Tablet perdido revela segredos de grupo russo de mercenários, o ‘Wagner Group’

Wagner Group atuou na guerra civil ao lado do general Khalifa Haftar contra o governo líbio apoiado pela ONU

Um tablet perdido ajudou a expor os segredos de um grupo russo de mercenários, o Wagner Group. Uma reportagem da rede britânica BBC teve acesso ao equipamento, que expõe a participação da milícia na guerra civil da Líbia, sugere a proximidade entre associados do grupo e o governo russo e dá fortes indícios de que os mercenários são responsáveis por inúmeros crimes de guerra.

Oficialmente, o Wagner Group sequer existe. Mas há indícios de que ao menos 10 mil pessoas já atuaram para a misteriosa organização, cuja primeira empreitada de que se tem notícia foi em 2014, quando se aliou a separatistas pró-Rússia contra o governo da Ucrânia. Desde então, há sinais de presença do grupo em conflitos em diversos países, como Líbia, Síria, Sudão, Moçambique e República Centro Africana.

Guerra civil líbia

Na Líbia, a organização paramilitar teria apoiado o general Khalifa Haftar, líder dos rebeldes contra o governo de Trípoli apoiado pela ONU (Organização das Nações Unidas). A parceria entre Wagner e Haftar teria começado em 2019 e durado até o cessar-fogo, em outubro de 2020.

Uma das conexões entre a Líbia é o Wagner Group é Saif al-Islam Gaddafi, filho do ex-ditador Muamar Gaddafi e tido como o preferido de Moscou para governar o país do Oriente Médio. Ele foi preso durante o levante popular de 2011 e mais tarde condenado à morte, mas foi libertado em 2017 pela milícia que o prendia. Hoje, há um mandado de prisão internacional contra ele justamente em função de crimes supostamente cometidos pelos mercenários.

General líbio Khalifa Haftar em visita à Rússia (Foto: Ministério das Relações Exteriores da Rússia/Flickr)

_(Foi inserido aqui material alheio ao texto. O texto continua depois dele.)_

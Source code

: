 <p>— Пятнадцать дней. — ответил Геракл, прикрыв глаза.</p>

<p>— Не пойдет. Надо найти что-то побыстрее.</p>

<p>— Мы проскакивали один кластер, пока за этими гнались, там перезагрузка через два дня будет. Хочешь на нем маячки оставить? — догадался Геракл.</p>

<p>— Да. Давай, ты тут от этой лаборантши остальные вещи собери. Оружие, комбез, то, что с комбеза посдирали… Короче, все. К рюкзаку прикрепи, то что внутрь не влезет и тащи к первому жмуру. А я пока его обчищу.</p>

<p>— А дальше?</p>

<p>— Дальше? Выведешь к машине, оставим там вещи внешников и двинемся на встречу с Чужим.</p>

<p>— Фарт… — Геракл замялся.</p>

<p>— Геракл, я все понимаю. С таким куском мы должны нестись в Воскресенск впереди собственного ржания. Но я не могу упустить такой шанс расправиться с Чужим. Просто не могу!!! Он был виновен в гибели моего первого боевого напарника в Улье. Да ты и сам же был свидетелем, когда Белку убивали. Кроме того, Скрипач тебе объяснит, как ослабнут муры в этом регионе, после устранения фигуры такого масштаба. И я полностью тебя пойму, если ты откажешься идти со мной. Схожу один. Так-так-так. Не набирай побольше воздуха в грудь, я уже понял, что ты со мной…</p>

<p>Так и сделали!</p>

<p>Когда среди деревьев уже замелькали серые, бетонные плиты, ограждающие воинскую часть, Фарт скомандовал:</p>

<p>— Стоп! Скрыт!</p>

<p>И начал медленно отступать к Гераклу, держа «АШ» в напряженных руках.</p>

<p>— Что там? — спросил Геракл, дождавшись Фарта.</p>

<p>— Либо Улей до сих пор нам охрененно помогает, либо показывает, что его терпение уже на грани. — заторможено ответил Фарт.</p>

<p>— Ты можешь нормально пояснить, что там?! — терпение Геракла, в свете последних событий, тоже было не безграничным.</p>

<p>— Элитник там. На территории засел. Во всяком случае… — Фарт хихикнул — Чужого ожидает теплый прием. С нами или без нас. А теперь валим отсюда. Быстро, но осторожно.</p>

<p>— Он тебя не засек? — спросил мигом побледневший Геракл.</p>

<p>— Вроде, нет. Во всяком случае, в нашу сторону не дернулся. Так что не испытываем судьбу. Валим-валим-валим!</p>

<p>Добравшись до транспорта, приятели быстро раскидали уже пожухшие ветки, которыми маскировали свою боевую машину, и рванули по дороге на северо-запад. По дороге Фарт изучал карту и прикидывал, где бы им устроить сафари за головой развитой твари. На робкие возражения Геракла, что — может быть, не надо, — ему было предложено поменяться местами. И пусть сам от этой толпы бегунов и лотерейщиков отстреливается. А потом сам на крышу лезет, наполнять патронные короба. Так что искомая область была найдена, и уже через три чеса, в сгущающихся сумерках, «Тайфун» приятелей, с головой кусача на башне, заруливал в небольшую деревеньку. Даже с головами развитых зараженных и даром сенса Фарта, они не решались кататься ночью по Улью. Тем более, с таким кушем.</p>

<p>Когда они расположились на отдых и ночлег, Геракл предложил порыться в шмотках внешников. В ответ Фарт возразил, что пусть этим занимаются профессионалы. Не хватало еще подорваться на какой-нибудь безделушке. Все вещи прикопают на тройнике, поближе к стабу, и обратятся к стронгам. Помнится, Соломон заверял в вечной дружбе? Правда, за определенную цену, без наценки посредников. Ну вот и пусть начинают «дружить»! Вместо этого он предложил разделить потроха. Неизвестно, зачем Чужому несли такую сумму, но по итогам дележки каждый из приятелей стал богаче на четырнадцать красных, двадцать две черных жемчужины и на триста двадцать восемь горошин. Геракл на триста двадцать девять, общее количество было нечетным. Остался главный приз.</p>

Entre os crimes de guerra dos quais o grupo é acusado está e colocação de minas terrestres ocultas em áreas civis. Um cidadão líbio conta, ainda, que precisou se fingir de morto para não ser executado pelos mercenários enquanto parentes dele eram mortos. Soldados também teriam sido assassinados depois de terem se rendido, segundo um militar que conseguiu se esconder enquanto os colegas eram mortos.

Um mercenário ouvido pela reportagem confirmou que o procedimento de matar soldados que se rendem é habitual no Wagner Group. “Ninguém quer ter mais uma boca para alimentar”, disse ele. Um outro afirmou que os prisioneiros têm duas funções: fornecer informações úteis ou atuar como “escravos”. Caso não se enquadrem em nenhuma delas, “o resultado é óbvio”.

De Trípoli a Moscou

A inteligência da Líbia teve acesso a uma lista de armamentos solicitados pela organização paramilitar. A relação tem quatro tanques blindados, centenas de rifles Kalashnikov e um avançado sistema de radar. Segundo um especialista, muitos dos equipamentos são exclusividade das forças armadas russas, o que leva a um indivíduo: Dmitry Utkin, ex-membro da inteligência militar de Moscou e possivelmente o fundador do Wagner Group.

O mesmo especialista consultado pela reportagem põe outros dois nomes no radar. Um deles é o de Yevgeny Prigozhin, empresário russo próximo ao presidente Vladimir Putin. O outro é a empresa Evro Polis, que entrou na lista de sanções financeiras dos Estados Unidos em 2018, acusada de fornecer proteção aos campos de petróleo sírios ligados a Prigozhin.

O governo russo nega qualquer vínculo com o Wagner Group, mas o mercenário ouvido pela reportagem sugere o oposto. Ele afirmou que a organização “é uma estrutura que visa promover os interesses do Estado para além das fronteiras do nosso país”. E classificou os combatentes como “profissionais da guerra”, pessoas em busca de emprego ou apenas “românticos que querem servir seu país”.